____ DATA SHOWN

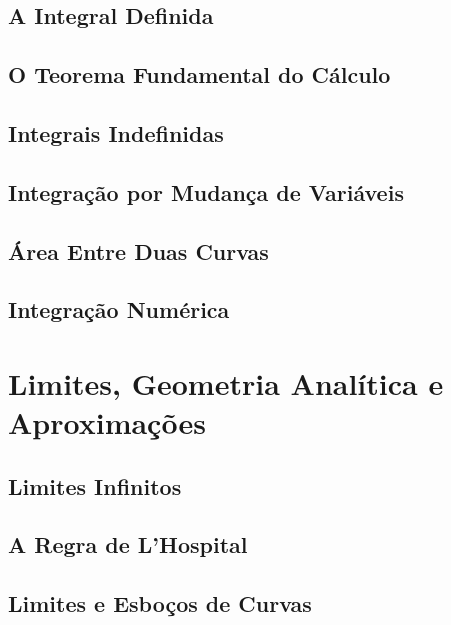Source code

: \documentclass{svmono}
\begin{document}
\section{A Integral Definida}
\label{sec:definiteint}

\section{O Teorema Fundamental do Cálculo}
\label{sec:fundamentaltheo}

\section{Integrais Indefinidas}
\label{sec:indefiniteint}

\section{Integração por Mudança de Variáveis}
\label{sec:changevar}

\section{Área Entre Duas Curvas}
\label{sec:areacurves}

\section{Integração Numérica}
\label{sec:numericalint}

\chapterproblems

\chapter{Limites, Geometria Analítica e Aproximações}
\label{chp:limits}

\section{Limites Infinitos}
\label{sec:inflimits}

\section{A Regra de L'Hospital}
\label{sec:lhospital}

\section{Limites e Esboços de Curvas}
\label{sec:limsketch}
\end{document}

________

_TASK DETAILS_.
Whenever "section" occurs in a line of the entries, copy that line.

_SOLVED PROBLEM_.
\section{A Integral Definida}
\section{O Teorema Fundamental do Cálculo}
\section{Integrais Indefinidas}
\section{Integração por Mudança de Variáveis}
\section{Área Entre Duas Curvas}
\section{Integração Numérica}
\section{Limites Infinitos}
\section{A Regra de L'Hospital}
\section{Limites e Esboços de Curvas}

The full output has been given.